#### [RECORD SET]

=== Section Start ===

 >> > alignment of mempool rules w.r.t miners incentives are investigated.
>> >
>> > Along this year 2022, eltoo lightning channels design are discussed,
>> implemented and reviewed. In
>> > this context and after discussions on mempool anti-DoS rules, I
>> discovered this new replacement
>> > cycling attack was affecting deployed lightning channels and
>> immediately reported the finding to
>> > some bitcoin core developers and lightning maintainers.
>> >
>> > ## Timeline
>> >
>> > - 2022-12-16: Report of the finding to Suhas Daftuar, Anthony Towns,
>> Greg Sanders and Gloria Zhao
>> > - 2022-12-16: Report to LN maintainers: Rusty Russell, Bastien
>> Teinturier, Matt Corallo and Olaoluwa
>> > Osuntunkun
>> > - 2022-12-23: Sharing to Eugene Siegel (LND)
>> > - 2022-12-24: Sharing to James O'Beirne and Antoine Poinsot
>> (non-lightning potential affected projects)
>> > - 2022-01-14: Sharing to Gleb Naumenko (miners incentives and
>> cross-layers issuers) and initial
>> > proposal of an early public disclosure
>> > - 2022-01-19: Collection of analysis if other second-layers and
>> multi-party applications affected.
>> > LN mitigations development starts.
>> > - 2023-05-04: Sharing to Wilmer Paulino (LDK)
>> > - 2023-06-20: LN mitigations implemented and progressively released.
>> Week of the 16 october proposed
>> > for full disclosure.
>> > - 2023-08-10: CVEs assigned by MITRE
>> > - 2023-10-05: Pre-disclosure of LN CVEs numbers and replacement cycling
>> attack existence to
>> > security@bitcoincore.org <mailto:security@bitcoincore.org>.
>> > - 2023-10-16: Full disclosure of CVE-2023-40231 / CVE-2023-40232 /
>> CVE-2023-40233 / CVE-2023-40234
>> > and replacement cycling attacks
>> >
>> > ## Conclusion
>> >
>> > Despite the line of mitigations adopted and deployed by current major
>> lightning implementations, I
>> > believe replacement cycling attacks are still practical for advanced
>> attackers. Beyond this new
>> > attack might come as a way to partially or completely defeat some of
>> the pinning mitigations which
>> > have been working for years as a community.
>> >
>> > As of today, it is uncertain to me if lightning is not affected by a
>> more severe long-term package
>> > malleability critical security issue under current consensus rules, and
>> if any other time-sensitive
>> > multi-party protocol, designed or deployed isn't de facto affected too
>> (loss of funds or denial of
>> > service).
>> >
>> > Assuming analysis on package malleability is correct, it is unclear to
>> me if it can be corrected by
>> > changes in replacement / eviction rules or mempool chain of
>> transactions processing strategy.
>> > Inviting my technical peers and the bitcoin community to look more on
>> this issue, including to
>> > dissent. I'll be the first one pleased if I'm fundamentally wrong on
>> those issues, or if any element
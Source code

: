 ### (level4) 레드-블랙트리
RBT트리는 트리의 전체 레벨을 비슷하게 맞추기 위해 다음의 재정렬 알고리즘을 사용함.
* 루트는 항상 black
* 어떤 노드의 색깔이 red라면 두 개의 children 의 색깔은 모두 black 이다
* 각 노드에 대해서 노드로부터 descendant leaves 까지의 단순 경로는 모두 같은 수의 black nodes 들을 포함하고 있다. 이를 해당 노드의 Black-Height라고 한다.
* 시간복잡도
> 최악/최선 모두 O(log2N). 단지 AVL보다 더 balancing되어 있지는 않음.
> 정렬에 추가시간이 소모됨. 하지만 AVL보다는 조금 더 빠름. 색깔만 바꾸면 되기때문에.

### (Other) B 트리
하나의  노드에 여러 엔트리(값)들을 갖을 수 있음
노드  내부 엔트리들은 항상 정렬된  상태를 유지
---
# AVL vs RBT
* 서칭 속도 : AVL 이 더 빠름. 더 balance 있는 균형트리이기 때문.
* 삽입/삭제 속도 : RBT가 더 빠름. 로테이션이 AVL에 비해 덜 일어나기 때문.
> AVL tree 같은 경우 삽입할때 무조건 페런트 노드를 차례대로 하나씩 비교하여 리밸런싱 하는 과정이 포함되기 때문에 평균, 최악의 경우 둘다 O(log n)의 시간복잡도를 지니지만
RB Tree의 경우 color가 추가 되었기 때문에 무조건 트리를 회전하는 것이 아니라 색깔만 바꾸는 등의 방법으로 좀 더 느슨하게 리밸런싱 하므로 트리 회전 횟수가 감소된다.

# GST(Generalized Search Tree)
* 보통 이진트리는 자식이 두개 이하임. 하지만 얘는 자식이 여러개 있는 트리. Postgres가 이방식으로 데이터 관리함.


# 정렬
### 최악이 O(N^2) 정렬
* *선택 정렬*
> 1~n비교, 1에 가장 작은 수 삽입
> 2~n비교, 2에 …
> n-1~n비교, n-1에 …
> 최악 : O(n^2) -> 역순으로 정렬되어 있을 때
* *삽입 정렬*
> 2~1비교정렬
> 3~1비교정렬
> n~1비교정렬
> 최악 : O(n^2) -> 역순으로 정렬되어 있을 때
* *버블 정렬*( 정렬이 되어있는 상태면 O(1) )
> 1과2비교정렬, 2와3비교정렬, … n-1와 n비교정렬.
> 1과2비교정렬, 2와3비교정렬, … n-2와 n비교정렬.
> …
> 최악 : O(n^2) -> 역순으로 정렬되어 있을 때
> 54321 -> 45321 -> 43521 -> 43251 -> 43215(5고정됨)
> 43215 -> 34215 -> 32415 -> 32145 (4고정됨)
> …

=== Section End ===
=== Section Start ===

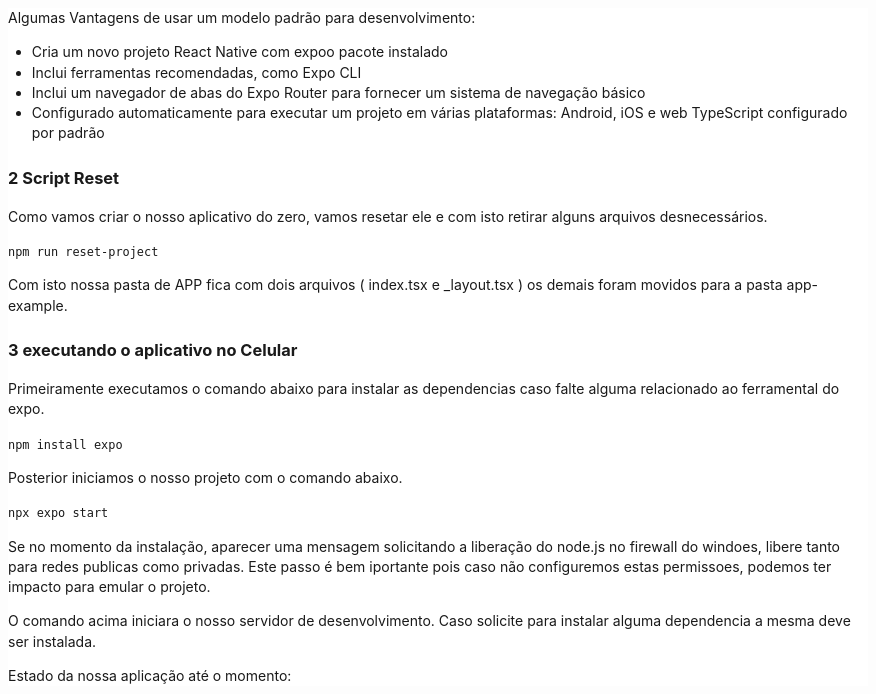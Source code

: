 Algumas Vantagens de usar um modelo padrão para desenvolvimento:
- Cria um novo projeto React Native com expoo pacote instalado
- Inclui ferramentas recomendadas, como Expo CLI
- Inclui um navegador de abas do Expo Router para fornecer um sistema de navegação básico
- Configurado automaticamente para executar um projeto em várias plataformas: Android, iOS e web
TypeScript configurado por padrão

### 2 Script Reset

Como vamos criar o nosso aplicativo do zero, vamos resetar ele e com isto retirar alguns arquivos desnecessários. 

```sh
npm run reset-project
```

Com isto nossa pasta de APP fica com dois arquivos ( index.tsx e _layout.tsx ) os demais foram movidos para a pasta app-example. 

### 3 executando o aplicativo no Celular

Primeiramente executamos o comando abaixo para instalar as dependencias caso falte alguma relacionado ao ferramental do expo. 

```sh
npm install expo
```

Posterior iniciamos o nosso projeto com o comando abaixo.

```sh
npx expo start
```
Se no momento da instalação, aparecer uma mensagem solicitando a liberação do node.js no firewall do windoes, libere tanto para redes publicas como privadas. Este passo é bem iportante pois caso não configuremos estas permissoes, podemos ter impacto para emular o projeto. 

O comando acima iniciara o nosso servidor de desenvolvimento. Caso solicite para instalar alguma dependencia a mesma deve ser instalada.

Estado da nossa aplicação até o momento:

=== Section End ===

#### [ABOUT THIS TASK]
What is the number of lines in these entries that hold "desenvolvimento"? Reply with the figure alone.

#### [SOLUTION TO THE PROBLEM]
2